■ Exercise prompt ■
Output each record below exactly, and include all of them.

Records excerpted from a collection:
+-------+
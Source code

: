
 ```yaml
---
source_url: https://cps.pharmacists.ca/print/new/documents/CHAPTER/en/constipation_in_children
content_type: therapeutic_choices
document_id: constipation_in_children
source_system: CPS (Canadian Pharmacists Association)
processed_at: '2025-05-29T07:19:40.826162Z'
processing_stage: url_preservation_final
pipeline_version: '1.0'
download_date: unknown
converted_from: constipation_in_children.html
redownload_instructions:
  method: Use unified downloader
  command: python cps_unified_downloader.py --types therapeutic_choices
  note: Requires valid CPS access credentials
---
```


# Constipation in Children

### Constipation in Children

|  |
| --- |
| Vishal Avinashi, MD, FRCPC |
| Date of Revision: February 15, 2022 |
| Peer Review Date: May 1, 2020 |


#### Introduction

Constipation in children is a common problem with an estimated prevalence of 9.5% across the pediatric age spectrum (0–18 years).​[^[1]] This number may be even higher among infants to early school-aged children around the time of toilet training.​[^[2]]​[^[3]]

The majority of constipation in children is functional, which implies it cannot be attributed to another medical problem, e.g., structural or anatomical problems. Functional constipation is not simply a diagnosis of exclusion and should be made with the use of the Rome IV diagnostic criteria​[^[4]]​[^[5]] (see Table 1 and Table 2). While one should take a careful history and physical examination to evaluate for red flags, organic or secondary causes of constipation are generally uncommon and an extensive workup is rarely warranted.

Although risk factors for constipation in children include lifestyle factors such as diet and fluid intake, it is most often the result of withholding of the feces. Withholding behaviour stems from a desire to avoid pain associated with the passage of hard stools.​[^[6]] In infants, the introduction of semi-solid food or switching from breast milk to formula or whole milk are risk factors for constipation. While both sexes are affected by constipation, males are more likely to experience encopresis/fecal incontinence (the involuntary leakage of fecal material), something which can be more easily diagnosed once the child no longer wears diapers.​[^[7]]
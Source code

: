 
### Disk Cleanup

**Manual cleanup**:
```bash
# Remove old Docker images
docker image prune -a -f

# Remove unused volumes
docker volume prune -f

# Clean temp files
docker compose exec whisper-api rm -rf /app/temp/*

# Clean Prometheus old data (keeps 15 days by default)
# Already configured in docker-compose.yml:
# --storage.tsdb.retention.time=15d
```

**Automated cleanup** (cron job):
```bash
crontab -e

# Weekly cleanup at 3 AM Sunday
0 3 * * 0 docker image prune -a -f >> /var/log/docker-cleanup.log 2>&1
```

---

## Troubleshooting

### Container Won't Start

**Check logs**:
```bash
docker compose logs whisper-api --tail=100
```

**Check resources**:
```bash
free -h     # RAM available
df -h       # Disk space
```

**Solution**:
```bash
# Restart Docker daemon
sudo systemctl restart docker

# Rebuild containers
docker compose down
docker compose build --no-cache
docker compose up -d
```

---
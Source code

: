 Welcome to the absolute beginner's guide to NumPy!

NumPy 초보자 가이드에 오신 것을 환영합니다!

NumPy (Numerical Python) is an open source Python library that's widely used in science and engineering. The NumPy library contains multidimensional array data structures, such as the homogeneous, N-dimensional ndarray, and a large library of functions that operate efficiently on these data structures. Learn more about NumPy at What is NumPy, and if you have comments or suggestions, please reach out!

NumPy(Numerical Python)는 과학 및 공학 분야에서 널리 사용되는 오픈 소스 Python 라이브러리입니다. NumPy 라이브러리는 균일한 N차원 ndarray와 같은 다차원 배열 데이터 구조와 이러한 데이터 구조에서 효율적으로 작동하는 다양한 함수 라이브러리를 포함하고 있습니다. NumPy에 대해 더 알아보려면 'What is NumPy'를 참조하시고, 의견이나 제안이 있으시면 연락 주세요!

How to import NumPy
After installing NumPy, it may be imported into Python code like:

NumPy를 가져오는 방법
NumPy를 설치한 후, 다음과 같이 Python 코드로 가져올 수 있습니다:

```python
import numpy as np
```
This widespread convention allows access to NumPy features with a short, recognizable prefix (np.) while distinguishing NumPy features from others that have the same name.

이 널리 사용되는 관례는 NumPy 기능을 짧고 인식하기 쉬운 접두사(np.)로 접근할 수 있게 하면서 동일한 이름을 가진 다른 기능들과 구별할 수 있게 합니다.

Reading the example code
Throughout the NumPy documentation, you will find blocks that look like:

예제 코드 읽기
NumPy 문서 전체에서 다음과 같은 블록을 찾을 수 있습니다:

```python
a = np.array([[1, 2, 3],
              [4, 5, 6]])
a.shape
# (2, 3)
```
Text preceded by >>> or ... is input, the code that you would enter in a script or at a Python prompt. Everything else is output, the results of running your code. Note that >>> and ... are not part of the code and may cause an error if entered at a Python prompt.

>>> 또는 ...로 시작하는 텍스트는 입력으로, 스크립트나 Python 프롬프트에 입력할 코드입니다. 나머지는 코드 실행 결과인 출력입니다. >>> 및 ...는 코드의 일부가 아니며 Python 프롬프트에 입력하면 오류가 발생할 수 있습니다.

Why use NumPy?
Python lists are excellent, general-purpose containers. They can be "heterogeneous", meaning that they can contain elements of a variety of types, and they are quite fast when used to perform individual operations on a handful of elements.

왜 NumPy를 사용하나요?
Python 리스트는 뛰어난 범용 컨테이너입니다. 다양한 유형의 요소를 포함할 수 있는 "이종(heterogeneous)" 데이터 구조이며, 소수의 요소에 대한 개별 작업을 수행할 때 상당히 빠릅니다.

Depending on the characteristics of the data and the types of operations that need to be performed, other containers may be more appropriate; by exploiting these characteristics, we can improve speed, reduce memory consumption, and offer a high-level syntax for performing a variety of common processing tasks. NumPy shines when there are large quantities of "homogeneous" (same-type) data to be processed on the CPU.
+-------+
■ Task output ■
Source code

:
 ```yaml
---
source_url: https://cps.pharmacists.ca/print/new/documents/CHAPTER/en/constipation_in_children
content_type: therapeutic_choices
document_id: constipation_in_children
source_system: CPS (Canadian Pharmacists Association)
processed_at: '2025-05-29T07:19:40.826162Z'
processing_stage: url_preservation_final
pipeline_version: '1.0'
download_date: unknown
converted_from: constipation_in_children.html
redownload_instructions:
  method: Use unified downloader
  command: python cps_unified_downloader.py --types therapeutic_choices
  note: Requires valid CPS access credentials
---
```


# Constipation in Children

### Constipation in Children

|  |
| --- |
| Vishal Avinashi, MD, FRCPC |
| Date of Revision: February 15, 2022 |
| Peer Review Date: May 1, 2020 |


#### Introduction

Constipation in children is a common problem with an estimated prevalence of 9.5% across the pediatric age spectrum (0–18 years).​[^[1]] This number may be even higher among infants to early school-aged children around the time of toilet training.​[^[2]]​[^[3]]

The majority of constipation in children is functional, which implies it cannot be attributed to another medical problem, e.g., structural or anatomical problems. Functional constipation is not simply a diagnosis of exclusion and should be made with the use of the Rome IV diagnostic criteria​[^[4]]​[^[5]] (see Table 1 and Table 2). While one should take a careful history and physical examination to evaluate for red flags, organic or secondary causes of constipation are generally uncommon and an extensive workup is rarely warranted.

Although risk factors for constipation in children include lifestyle factors such as diet and fluid intake, it is most often the result of withholding of the feces. Withholding behaviour stems from a desire to avoid pain associated with the passage of hard stools.​[^[6]] In infants, the introduction of semi-solid food or switching from breast milk to formula or whole milk are risk factors for constipation. While both sexes are affected by constipation, males are more likely to experience encopresis/fecal incontinence (the involuntary leakage of fecal material), something which can be more easily diagnosed once the child no longer wears diapers.​[^[7]]
Source code

: 
### Disk Cleanup

**Manual cleanup**:
```bash
# Remove old Docker images
docker image prune -a -f

# Remove unused volumes
docker volume prune -f

# Clean temp files
docker compose exec whisper-api rm -rf /app/temp/*

# Clean Prometheus old data (keeps 15 days by default)
# Already configured in docker-compose.yml:
# --storage.tsdb.retention.time=15d
```

**Automated cleanup** (cron job):
```bash
crontab -e

# Weekly cleanup at 3 AM Sunday
0 3 * * 0 docker image prune -a -f >> /var/log/docker-cleanup.log 2>&1
```

---

## Troubleshooting

### Container Won't Start

**Check logs**:
```bash
docker compose logs whisper-api --tail=100
```

**Check resources**:
```bash
free -h     # RAM available
df -h       # Disk space
```

**Solution**:
```bash
# Restart Docker daemon
sudo systemctl restart docker

# Rebuild containers
docker compose down
docker compose build --no-cache
docker compose up -d
```

---
Source code

: Welcome to the absolute beginner's guide to NumPy!

NumPy 초보자 가이드에 오신 것을 환영합니다!

NumPy (Numerical Python) is an open source Python library that's widely used in science and engineering. The NumPy library contains multidimensional array data structures, such as the homogeneous, N-dimensional ndarray, and a large library of functions that operate efficiently on these data structures. Learn more about NumPy at What is NumPy, and if you have comments or suggestions, please reach out!

NumPy(Numerical Python)는 과학 및 공학 분야에서 널리 사용되는 오픈 소스 Python 라이브러리입니다. NumPy 라이브러리는 균일한 N차원 ndarray와 같은 다차원 배열 데이터 구조와 이러한 데이터 구조에서 효율적으로 작동하는 다양한 함수 라이브러리를 포함하고 있습니다. NumPy에 대해 더 알아보려면 'What is NumPy'를 참조하시고, 의견이나 제안이 있으시면 연락 주세요!

How to import NumPy
After installing NumPy, it may be imported into Python code like:

NumPy를 가져오는 방법
NumPy를 설치한 후, 다음과 같이 Python 코드로 가져올 수 있습니다:

```python
import numpy as np
```
This widespread convention allows access to NumPy features with a short, recognizable prefix (np.) while distinguishing NumPy features from others that have the same name.

이 널리 사용되는 관례는 NumPy 기능을 짧고 인식하기 쉬운 접두사(np.)로 접근할 수 있게 하면서 동일한 이름을 가진 다른 기능들과 구별할 수 있게 합니다.

Reading the example code
Throughout the NumPy documentation, you will find blocks that look like:

예제 코드 읽기
NumPy 문서 전체에서 다음과 같은 블록을 찾을 수 있습니다:

```python
a = np.array([[1, 2, 3],
              [4, 5, 6]])
a.shape
# (2, 3)
```
Text preceded by >>> or ... is input, the code that you would enter in a script or at a Python prompt. Everything else is output, the results of running your code. Note that >>> and ... are not part of the code and may cause an error if entered at a Python prompt.

>>> 또는 ...로 시작하는 텍스트는 입력으로, 스크립트나 Python 프롬프트에 입력할 코드입니다. 나머지는 코드 실행 결과인 출력입니다. >>> 및 ...는 코드의 일부가 아니며 Python 프롬프트에 입력하면 오류가 발생할 수 있습니다.

Why use NumPy?
Python lists are excellent, general-purpose containers. They can be "heterogeneous", meaning that they can contain elements of a variety of types, and they are quite fast when used to perform individual operations on a handful of elements.

왜 NumPy를 사용하나요?
Python 리스트는 뛰어난 범용 컨테이너입니다. 다양한 유형의 요소를 포함할 수 있는 "이종(heterogeneous)" 데이터 구조이며, 소수의 요소에 대한 개별 작업을 수행할 때 상당히 빠릅니다.

Depending on the characteristics of the data and the types of operations that need to be performed, other containers may be more appropriate; by exploiting these characteristics, we can improve speed, reduce memory consumption, and offer a high-level syntax for performing a variety of common processing tasks. NumPy shines when there are large quantities of "homogeneous" (same-type) data to be processed on the CPU.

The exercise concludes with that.